The foundation of the organization is distributed grassroots organizing—volunteer member-leaders across the state-run county-level teams that organize in their communities in concert with statewide campaigns. Members drive the agenda and do the work, with support from a small group of paid staff who provide logistical support and training (not to mention critical moral support). Making this all work requires a commitment to:
- Empowering people to lead
- Fighting intersectional oppression with intersectional campaigns
- Working with candidates who champion our causes, regardless of their party affiliation
- Building an organization that integrates our democratic values
- Collaborating with other organizations to amplify our power
I Wanted To Help
I’ll admit that I didn’t know what I was getting myself into when I first started volunteering. I didn’t fully understand the rationale behind multi-pronged organizing, and I didn’t know what went into running an electoral campaign. All I knew was that I liked what I was hearing from staff and other volunteers, and I wanted to help.

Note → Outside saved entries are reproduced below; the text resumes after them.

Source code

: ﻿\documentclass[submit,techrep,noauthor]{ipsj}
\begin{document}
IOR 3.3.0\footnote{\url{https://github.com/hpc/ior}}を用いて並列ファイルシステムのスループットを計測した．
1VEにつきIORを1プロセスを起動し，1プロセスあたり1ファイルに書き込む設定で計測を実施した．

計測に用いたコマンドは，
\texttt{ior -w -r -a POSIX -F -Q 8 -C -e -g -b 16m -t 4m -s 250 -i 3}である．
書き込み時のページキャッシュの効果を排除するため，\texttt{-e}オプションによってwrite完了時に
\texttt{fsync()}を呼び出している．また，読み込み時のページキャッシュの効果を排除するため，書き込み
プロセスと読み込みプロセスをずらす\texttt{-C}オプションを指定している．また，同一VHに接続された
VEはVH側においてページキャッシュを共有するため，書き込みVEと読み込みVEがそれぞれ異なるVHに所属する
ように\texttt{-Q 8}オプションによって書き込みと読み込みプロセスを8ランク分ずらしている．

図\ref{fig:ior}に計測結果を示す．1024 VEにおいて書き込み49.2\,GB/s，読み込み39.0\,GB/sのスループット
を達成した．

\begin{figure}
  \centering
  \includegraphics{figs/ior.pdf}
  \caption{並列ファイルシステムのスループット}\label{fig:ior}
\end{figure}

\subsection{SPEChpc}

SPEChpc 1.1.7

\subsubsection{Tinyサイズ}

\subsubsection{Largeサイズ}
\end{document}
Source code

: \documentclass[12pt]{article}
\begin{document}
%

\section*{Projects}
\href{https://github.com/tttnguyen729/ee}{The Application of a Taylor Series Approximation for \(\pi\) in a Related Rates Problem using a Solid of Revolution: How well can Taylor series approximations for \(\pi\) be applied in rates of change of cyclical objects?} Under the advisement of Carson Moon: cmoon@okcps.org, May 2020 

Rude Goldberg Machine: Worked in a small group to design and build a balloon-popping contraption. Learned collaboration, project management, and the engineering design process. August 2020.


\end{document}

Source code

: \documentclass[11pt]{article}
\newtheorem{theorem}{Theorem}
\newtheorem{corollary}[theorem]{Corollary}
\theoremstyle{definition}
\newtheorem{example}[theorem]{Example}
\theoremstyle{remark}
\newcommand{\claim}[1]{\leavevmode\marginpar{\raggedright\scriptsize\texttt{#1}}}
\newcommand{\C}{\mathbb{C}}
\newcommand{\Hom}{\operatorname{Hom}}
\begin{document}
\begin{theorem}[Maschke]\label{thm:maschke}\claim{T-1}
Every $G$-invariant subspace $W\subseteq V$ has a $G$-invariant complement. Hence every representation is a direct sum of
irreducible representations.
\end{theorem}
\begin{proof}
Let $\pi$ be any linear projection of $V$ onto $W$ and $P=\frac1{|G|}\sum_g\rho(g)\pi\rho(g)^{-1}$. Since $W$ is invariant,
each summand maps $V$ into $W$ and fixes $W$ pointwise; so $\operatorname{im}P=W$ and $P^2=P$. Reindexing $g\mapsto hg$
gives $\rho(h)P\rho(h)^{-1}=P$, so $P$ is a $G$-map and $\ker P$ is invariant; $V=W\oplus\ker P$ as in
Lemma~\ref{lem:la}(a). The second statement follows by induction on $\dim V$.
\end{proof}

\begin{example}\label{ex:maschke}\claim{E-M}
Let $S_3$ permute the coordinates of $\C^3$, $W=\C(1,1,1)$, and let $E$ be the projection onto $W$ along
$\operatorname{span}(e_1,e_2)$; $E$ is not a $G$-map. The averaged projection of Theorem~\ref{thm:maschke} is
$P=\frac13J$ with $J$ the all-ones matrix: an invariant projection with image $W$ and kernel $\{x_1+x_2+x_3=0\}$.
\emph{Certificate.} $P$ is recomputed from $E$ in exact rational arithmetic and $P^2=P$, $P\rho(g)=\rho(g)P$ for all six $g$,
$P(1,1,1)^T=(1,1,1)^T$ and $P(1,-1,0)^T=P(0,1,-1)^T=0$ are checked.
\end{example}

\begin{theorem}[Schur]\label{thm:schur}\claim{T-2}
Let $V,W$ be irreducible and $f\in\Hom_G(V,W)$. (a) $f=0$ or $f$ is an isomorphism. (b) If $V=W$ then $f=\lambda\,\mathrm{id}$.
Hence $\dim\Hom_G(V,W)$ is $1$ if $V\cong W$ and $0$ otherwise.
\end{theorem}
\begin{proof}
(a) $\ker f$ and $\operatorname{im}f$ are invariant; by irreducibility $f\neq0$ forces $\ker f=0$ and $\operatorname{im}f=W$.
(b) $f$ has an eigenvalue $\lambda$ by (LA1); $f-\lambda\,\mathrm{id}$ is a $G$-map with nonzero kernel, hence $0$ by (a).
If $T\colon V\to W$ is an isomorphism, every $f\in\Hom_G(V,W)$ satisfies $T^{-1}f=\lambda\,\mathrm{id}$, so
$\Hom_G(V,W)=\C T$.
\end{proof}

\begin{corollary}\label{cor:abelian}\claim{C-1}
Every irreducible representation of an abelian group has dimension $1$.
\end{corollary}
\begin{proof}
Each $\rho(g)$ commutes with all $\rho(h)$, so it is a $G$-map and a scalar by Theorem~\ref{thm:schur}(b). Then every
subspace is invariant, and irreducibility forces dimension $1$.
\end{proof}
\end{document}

My first project with Rights & Democracy was supporting an electoral campaign, helping Mari Cordes run for a seat in the state legislature. I started by helping with some data entry. Soon, I was sending out campaign emails, researching issues, talking with voters, and organizing events. I learned an incredible amount in those first few months. What I did not anticipate were the deep, meaningful relationships I developed with the campaign team, bonds that helped me build confidence in my capacity for political engagement and infused our efforts with a surprising amount of laughter. Although she did not win, 20 of the 37 candidates endorsed by Rights & Democracy did win their races.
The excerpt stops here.